Policiais com acesso aos celulares também podem utilizar ferramentas como Cellebrite UFED e Magnet Greykey, que são capazes de contornar mecanismos de segurança e extrair uma vasta gama de informações.
Esses programas têm a capacidade de acessar históricos de mensagens em aplicativos populares, como WhatsApp e Telegram, e, em alguns casos, recuperar dados que foram deletados pelo usuário. Isso ocorre porque essas ferramentas não se limitam a analisar apenas o que é visível; elas exploram bancos de dados e registros armazenados na memória do dispositivo.
Desbloqueio de dispositivos
A primeira etapa para a extração de dados é o desbloqueio do celular, que pode ser realizado caso o proprietário forneça a senha ou através de técnicas forenses que buscam contornar o bloqueio. Isso pode ser um processo desafiador, especialmente em modelos mais novos, onde as brechas de segurança são mais difíceis de explorar.
Marcos Monteiro, presidente da Associação Nacional dos Peritos em Computação Forense, explica que o desbloqueio pode ser comparado a um processo de hacking do celular. Contudo, ferramentas como Cellebrite ainda enfrentam limitações com modelos mais recentes, como o iPhone 17, especialmente se o aparelho estiver desligado.
Essas tecnologias, que permitem contornar bloqueios, são restritas a especialistas forenses e podem custar até US$ 50 mil por ano.
Extração de dados
Os softwares de extração conectam-se ao celular via USB e identificam o método mais eficaz para obter informações. Eles operam em um nível mais profundo, explorando vulnerabilidades no sistema operacional, ao invés de apenas nos aplicativos.
A extração de dados pode ser classificada em quatro níveis, desde os mais superficiais até os mais profundos:
- Extração lógica: acessa dados básicos como contatos e registros de chamadas.
- Extração lógica avançada: utiliza privilégios do sistema para obter dados adicionais, incluindo informações temporárias.
- Extração em sistema de arquivos: foca em arquivos ocultos, mas pode exigir contornar mecanismos de segurança.
- Extração física: recupera dados que ainda estão na memória do dispositivo, mesmo que tenham sido excluídos.
“Um mesmo celular pode passar por múltiplas extrações, o que é comum. É crucial, pois diferentes métodos podem recuperar informações distintas”, destaca Monteiro.

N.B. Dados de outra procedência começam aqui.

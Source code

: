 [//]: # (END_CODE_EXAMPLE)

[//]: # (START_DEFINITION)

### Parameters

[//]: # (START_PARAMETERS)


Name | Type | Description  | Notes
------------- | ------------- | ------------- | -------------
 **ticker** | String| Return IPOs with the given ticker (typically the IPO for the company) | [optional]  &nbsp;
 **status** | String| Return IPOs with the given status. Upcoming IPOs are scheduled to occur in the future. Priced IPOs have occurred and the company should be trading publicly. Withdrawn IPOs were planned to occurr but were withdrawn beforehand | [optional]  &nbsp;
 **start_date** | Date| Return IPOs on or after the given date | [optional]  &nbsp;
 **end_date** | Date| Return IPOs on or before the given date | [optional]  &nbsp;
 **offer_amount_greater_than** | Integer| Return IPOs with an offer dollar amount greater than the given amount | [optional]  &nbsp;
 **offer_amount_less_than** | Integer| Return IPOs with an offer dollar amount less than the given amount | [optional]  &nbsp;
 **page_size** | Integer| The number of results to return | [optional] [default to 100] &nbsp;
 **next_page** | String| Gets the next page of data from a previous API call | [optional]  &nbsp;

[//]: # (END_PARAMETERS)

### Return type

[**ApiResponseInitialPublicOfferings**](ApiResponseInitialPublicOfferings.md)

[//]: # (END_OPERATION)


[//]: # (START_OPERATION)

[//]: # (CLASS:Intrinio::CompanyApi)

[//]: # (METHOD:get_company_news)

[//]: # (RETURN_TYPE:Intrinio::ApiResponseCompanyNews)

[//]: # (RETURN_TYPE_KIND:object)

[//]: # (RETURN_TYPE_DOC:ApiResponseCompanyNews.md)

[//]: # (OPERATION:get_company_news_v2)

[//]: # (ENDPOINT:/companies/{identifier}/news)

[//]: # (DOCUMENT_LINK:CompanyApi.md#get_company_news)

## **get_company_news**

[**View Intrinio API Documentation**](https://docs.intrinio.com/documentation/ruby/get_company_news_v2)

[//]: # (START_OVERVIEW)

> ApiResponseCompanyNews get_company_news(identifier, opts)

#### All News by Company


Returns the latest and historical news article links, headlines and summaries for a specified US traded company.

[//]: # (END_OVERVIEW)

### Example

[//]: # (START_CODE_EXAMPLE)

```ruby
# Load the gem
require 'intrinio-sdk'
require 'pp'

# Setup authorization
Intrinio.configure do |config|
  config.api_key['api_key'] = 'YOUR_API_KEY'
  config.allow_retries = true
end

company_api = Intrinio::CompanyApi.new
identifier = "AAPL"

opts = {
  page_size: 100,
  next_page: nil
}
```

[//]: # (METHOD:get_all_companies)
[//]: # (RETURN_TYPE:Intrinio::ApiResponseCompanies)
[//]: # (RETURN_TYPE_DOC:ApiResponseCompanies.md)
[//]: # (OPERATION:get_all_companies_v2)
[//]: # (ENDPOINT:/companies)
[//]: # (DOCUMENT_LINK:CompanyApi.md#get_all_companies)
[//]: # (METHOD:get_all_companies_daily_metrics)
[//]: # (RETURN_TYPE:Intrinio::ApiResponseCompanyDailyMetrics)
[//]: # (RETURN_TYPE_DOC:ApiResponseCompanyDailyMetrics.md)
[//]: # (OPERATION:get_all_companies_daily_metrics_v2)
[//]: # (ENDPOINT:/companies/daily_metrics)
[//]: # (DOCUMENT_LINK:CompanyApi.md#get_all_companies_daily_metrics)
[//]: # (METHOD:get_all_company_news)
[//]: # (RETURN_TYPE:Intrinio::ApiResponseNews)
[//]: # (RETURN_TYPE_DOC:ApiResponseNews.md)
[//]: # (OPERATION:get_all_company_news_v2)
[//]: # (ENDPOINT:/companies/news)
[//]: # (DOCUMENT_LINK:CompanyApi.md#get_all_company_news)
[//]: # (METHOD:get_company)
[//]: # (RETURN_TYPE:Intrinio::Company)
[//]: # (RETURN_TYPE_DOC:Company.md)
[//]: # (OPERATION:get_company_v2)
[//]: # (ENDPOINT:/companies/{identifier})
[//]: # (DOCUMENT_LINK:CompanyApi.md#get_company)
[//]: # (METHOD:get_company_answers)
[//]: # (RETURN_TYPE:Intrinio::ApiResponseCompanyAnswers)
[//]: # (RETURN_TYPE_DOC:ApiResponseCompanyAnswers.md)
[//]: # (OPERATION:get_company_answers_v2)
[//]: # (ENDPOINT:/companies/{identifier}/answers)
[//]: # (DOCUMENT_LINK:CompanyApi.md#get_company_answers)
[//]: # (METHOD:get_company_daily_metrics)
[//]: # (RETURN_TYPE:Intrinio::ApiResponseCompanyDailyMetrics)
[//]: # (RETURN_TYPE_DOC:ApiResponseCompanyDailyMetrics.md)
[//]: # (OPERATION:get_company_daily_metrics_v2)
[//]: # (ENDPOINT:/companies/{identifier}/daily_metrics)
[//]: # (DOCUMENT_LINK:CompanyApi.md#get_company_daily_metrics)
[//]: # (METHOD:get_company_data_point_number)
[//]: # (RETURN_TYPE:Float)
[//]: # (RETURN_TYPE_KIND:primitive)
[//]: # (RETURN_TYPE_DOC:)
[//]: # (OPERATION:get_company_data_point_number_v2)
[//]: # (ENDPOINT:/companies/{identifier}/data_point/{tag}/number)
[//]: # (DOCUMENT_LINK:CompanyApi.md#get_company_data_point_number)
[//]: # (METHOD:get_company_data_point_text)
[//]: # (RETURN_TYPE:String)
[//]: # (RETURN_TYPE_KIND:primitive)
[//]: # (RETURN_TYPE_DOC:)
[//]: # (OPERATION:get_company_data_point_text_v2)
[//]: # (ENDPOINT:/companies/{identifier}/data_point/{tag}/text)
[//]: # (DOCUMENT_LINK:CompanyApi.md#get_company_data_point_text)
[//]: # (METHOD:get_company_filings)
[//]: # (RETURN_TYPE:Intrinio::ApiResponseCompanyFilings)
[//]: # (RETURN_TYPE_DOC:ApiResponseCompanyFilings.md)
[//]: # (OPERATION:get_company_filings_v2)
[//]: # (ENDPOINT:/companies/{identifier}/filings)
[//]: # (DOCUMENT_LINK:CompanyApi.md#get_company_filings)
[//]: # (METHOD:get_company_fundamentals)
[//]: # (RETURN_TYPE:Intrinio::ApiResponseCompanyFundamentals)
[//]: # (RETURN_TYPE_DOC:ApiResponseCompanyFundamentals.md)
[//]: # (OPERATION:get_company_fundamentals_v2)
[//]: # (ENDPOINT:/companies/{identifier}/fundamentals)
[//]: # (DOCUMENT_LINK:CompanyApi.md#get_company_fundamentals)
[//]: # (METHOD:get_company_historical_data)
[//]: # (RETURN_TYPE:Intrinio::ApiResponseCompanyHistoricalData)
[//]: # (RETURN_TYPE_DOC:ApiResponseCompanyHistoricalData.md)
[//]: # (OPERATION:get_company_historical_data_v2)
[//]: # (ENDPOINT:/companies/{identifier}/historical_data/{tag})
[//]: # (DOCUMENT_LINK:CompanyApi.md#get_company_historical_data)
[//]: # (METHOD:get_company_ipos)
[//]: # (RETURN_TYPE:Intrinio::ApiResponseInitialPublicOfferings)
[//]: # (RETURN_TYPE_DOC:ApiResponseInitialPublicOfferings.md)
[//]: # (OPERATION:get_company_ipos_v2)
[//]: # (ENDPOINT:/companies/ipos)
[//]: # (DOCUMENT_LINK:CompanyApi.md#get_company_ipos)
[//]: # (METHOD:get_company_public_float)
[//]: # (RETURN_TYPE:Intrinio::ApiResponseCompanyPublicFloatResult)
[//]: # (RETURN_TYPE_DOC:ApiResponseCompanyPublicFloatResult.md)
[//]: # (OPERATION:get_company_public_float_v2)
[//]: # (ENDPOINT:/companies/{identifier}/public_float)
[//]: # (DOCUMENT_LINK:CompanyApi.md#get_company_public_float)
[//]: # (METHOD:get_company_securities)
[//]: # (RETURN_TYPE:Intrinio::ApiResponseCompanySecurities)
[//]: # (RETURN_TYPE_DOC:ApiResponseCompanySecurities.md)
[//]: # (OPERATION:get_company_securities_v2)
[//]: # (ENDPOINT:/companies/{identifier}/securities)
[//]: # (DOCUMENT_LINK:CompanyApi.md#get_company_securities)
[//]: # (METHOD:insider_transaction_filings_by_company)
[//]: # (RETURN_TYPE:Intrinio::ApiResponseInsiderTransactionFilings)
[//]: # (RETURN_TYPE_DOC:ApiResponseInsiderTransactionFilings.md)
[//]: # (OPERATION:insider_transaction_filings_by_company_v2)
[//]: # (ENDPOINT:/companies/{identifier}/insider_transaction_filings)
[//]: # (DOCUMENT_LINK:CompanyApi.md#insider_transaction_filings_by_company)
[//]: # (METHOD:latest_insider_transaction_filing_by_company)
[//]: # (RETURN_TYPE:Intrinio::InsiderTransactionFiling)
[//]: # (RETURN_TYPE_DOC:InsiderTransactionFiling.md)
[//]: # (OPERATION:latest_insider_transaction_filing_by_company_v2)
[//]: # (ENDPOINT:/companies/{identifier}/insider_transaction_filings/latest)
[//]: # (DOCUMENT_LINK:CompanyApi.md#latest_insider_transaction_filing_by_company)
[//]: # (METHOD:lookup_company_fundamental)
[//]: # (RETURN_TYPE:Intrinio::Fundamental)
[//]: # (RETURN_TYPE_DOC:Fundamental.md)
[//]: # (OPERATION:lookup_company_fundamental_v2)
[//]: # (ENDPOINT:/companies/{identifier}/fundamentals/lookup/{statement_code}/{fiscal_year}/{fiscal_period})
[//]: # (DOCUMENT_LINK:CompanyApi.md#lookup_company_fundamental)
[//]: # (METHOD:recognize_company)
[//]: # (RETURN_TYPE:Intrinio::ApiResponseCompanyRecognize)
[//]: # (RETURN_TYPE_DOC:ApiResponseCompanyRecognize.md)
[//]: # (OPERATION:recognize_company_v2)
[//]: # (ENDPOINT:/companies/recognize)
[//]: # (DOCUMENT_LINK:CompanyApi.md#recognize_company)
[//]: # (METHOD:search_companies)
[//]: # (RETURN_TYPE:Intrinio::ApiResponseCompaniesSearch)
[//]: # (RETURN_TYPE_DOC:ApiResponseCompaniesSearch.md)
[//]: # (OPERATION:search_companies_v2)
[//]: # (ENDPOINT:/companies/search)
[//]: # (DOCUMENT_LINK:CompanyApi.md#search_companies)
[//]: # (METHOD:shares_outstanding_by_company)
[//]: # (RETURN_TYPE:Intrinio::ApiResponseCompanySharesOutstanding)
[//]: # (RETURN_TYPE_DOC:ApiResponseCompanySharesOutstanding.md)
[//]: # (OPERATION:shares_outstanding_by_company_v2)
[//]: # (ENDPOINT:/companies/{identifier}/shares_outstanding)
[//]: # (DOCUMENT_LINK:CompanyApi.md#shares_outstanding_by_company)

A rapidez na extração é vital, já que alguns dados são temporários e podem ser perdidos se o aparelho for desligado.
Análise de dados
Após a extração, os investigadores utilizam programas especializados para organizar e analisar os dados coletados. Uma das ferramentas mais conhecidas é o IPED (Indexador e Processador de Evidências Digitais), desenvolvido pela Polícia Federal, que facilita a busca por informações relevantes em registros de mensagens e outros dados do aparelho.
Esse software é capaz de identificar padrões, como números de CPF e valores monetários, o que pode acelerar investigações. O IPED não ignora nenhum dado armazenado no celular e permite consultas avançadas em informações não organizadas.